The Auto / Bio / Fiction Series: Hywel Dix and Hanna Meretoja

Our Auto / Bio / Fiction series series of talks and seminars continues this month with Hywel Dix and Hanna Meretoja.

17 November 2022, 5.30pm UTC (online)

Hywel Dix, Autofiction and Cultural Memory

Hywel DixThis paper explores how autofiction affords writers from marginalised positions opportunities to re-write dominant narratives about the societies in which they work and thereby to broaden the cultural memory of those societies.

Developing a theoretical connection between autofiction and cultural memory is challenging because autofiction appears to be a mainly individualistic form whereas cultural memory is defined by its shift from the individual to the collective domain. The main argument to be presented is that there exist various forms of autofiction in which, concurrent with narrating aspects of the life of the author, certain texts also position authors as typical members of a given community, thereby enacting the shift from individual to collective narration that is characteristic of cultural memory. By narrating their own stories such writers are also involved in narrating the wider cultural struggles in which they have played a part, telling their life stories in relation to the wider stories and histories of the collective.

Overall the paper argues that autofiction is a form in which Western concepts of individual authorship and ownership of stories can be challenged by a variety of non-Western practices that treat storytelling, memory and history as aspects of a common inheritance.
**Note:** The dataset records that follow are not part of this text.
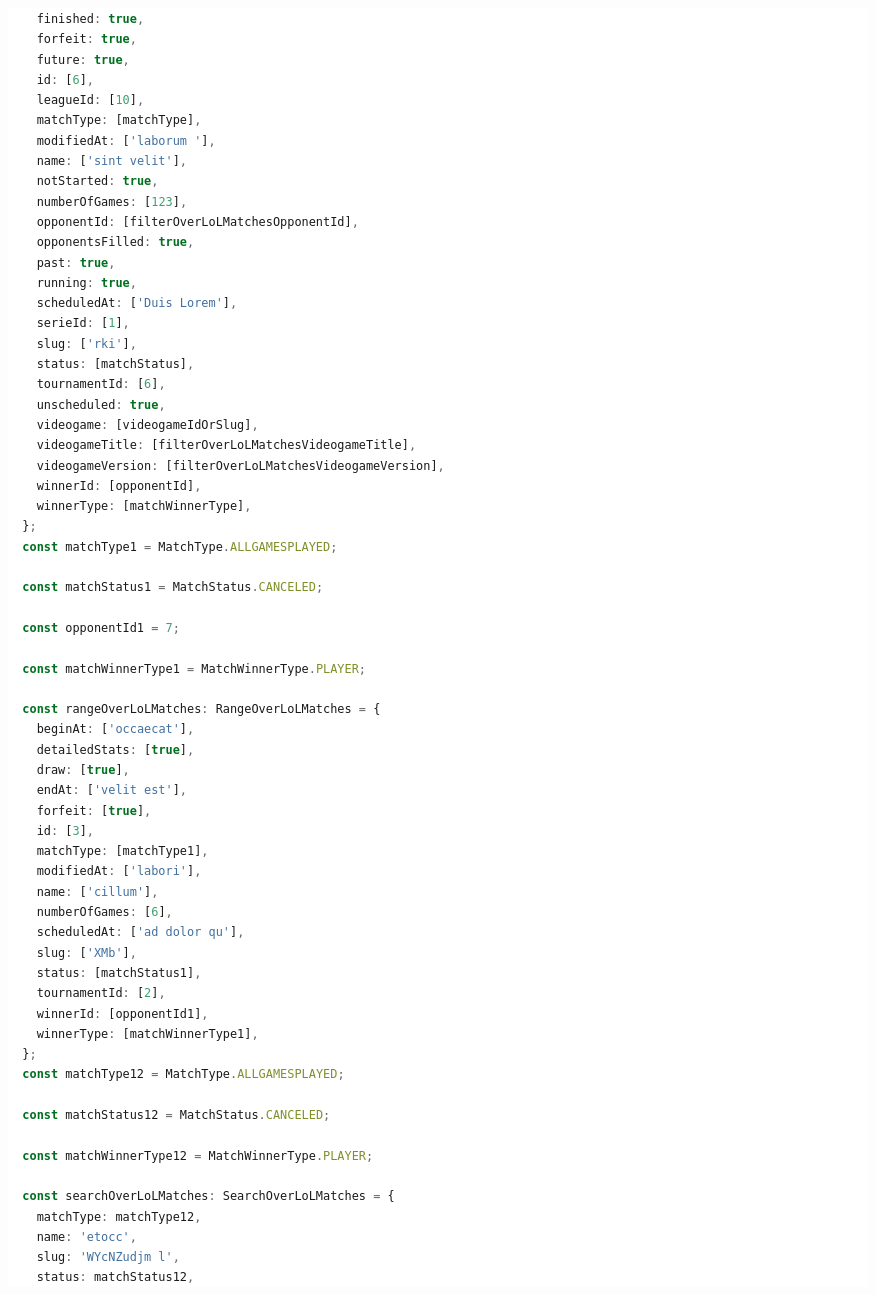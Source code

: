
 ```typescript
    finished: true,
    forfeit: true,
    future: true,
    id: [6],
    leagueId: [10],
    matchType: [matchType],
    modifiedAt: ['laborum '],
    name: ['sint velit'],
    notStarted: true,
    numberOfGames: [123],
    opponentId: [filterOverLoLMatchesOpponentId],
    opponentsFilled: true,
    past: true,
    running: true,
    scheduledAt: ['Duis Lorem'],
    serieId: [1],
    slug: ['rki'],
    status: [matchStatus],
    tournamentId: [6],
    unscheduled: true,
    videogame: [videogameIdOrSlug],
    videogameTitle: [filterOverLoLMatchesVideogameTitle],
    videogameVersion: [filterOverLoLMatchesVideogameVersion],
    winnerId: [opponentId],
    winnerType: [matchWinnerType],
  };
  const matchType1 = MatchType.ALLGAMESPLAYED;

  const matchStatus1 = MatchStatus.CANCELED;

  const opponentId1 = 7;

  const matchWinnerType1 = MatchWinnerType.PLAYER;

  const rangeOverLoLMatches: RangeOverLoLMatches = {
    beginAt: ['occaecat'],
    detailedStats: [true],
    draw: [true],
    endAt: ['velit est'],
    forfeit: [true],
    id: [3],
    matchType: [matchType1],
    modifiedAt: ['labori'],
    name: ['cillum'],
    numberOfGames: [6],
    scheduledAt: ['ad dolor qu'],
    slug: ['XMb'],
    status: [matchStatus1],
    tournamentId: [2],
    winnerId: [opponentId1],
    winnerType: [matchWinnerType1],
  };
  const matchType12 = MatchType.ALLGAMESPLAYED;

  const matchStatus12 = MatchStatus.CANCELED;

  const matchWinnerType12 = MatchWinnerType.PLAYER;

  const searchOverLoLMatches: SearchOverLoLMatches = {
    matchType: matchType12,
    name: 'etocc',
    slug: 'WYcNZudjm l',
    status: matchStatus12,
```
Thus the assumption that the self-narration of autofiction is solely concerned with the individual can be replaced by the assumption of the self as always already embedded in wider relationships and circulating discourses including those of literature, history and ideology. This substitution once made enables the barrier to an autofictional practice of cultural memory to be overcome.

Hanna Meretoja, Metanarrative Life-Writing: Intersections of Life and Narrative in Autofiction and Biofiction

Hanna Meretoja
Photograph by Maria Grönroos

In this talk, I will argue that an important interconnecting strand in contemporary autofiction and biofiction concerns reflection on the relationship between life and narrative.
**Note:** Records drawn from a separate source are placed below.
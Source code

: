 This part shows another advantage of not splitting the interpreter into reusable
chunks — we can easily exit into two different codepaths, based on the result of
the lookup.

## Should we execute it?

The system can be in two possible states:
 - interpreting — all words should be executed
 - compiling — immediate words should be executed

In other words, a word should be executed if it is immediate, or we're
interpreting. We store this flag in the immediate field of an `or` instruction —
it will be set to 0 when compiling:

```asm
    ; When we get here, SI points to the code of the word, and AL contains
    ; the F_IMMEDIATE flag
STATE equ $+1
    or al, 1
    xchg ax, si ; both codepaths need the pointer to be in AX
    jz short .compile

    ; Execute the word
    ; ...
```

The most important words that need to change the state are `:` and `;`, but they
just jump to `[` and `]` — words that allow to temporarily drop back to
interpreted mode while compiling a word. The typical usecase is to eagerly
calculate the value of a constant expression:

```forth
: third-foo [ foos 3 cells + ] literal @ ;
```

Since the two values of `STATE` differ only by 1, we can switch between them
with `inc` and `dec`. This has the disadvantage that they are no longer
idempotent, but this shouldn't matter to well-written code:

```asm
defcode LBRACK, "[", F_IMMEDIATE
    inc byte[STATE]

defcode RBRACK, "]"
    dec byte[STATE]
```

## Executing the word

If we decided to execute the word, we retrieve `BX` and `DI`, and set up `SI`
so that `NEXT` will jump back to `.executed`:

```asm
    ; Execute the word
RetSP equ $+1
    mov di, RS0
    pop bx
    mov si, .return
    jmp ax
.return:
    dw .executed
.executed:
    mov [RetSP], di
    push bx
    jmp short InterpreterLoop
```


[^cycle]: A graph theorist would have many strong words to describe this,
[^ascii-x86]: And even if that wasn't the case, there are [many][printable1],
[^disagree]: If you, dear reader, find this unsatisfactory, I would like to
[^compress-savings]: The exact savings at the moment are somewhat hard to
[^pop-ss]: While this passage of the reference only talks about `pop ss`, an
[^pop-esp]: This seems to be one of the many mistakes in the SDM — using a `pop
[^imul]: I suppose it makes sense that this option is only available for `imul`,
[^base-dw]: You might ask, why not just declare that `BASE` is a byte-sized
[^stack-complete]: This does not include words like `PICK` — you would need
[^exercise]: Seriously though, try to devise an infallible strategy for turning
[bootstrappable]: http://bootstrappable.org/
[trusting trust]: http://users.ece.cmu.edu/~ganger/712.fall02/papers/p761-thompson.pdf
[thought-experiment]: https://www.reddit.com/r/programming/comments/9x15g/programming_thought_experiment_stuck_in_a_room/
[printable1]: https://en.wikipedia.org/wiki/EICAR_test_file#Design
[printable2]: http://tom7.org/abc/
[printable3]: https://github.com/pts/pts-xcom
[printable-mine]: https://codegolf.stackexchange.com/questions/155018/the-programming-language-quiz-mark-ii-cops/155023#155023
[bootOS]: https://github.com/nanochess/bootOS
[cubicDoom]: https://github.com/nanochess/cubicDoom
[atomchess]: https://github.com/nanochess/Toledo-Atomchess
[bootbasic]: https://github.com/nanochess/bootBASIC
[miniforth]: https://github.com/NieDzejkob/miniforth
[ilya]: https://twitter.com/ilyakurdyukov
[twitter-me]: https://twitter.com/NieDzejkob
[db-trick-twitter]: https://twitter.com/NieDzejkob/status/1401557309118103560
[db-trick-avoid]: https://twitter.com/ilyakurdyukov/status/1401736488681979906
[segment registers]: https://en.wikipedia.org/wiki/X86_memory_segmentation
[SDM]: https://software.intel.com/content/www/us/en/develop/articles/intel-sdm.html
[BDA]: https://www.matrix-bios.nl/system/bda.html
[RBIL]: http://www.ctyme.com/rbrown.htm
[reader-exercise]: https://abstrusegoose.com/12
Much of contemporary autofiction and biofiction explicitly thematize this issue and the role of cultural narrative models in practices of narrating lives. I call such fiction metanarrative autofiction and metanarrative biofiction and conceptualise such metanarrative life-writing as a form of self-reflexive writing that makes narrative its theme so that it reflects not only on the process of its own narration but also on the roles of cultural narrative models in processes of making sense of lives. Such life-writing often also addresses how ways of narrating lives are socially, culturally, and historically conditioned and shows how a life takes shape in relation to a space of possibility. In other words, metanarrative life-writing can give a sense of what it is like to live in a certain cultural and historical world as a space of possibility in which certain thoughts, affects and actions are possible and others impossible or unlikely.

I suggest that one important affordance of metanarrative life-writing is precisely to imagine the actual in relation to the possible and to thereby cultivate our “sense of the possible”. I will use as an example of metanarrative autofiction Annie Ernaux’s Les Années (The Years) and as an example of metanarrative biofiction Julia Franck’s Die Mittagsfrau (The Blind Side of the Heart).
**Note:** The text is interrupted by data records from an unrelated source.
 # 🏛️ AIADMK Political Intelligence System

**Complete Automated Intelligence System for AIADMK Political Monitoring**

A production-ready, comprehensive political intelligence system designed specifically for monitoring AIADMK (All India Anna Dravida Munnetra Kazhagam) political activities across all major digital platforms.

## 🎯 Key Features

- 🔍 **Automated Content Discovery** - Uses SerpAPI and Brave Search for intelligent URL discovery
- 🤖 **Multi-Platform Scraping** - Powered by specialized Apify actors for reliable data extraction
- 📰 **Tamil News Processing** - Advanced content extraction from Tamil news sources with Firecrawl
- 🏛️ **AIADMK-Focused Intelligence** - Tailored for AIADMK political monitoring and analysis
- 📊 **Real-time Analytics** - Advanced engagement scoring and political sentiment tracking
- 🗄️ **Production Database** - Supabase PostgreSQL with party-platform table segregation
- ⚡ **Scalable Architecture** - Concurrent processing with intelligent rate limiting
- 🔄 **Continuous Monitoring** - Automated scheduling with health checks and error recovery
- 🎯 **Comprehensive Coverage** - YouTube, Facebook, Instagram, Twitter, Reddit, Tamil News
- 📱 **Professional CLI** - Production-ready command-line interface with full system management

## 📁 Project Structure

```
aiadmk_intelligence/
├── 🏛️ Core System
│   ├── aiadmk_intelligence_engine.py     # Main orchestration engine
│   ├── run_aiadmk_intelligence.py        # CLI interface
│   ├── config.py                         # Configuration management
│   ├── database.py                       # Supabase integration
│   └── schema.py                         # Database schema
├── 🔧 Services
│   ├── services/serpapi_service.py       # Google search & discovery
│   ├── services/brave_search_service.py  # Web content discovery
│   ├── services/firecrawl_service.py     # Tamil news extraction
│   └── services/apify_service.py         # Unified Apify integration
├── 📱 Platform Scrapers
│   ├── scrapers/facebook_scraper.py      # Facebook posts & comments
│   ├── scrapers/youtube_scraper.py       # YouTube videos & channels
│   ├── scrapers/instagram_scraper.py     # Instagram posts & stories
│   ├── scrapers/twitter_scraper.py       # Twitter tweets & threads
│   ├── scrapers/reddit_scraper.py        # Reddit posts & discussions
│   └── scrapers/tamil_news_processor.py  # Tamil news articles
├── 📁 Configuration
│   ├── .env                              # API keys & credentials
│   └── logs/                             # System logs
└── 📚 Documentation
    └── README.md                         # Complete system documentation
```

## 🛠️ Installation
Attendance is free but booking is required to receive a link to attend. (The Zoom link will be sent shortly before the event itself: check the email with which you registered!) BOOKING IS NOW CLOSED. 

Watch the video of the seminar:

 

The speakers

Hywel Dix is Professor of English at Bournemouth University, UK. He has published extensively on the relationship between literature, culture and political change in contemporary Britain, most notably in Postmodern Fiction and the Break-Up of Britain (2010), After Raymond Williams: Cultural Materialism and the Break-Up of Britain (Second Edition, 2013) and Multicultural Narratives: Traces and Perspectives, co-edited with Mustafa Kirca (2018). His wider research interests include modern and contemporary literature, critical cultural theory, authorial careers and autofiction. His monograph about literary careers entitled The Late-Career Novelist was published in 2017 and an edited collection of essays on Autofiction in English was published in 2018. He has recently completed a study entitled Compatriots or Competitors? Welsh, Scottish, English and Northern Irish Writing and Brexit in Comparative Contexts.

Hanna Meretoja is Professor of Comparative Literature and Director of SELMA: Centre for the Study of Storytelling, Experientiality and Memory at the University of Turku (Finland). Her monographs include The Ethics of Storytelling: Narrative Hermeneutics, History, and the Possible (2018, Oxford University Press) and The Narrative Turn in Fiction and Theory (2014, Palgrave Macmillan), and she has co-edited The Use and Abuse of Stories: New Directions in Narrative Hermeneutics (forthcoming, Oxford University Press), The Routledge Companion to Literature and Trauma (2020), Storytelling and Ethics: Literature, Visual Arts and the Power of Narrative (2018, Routledge) and special issues of Memory Studies (“Cultural Memorial Forms”, 2021) and Poetics Today (“Critical Approaches to the Storytelling Boom”, 2022).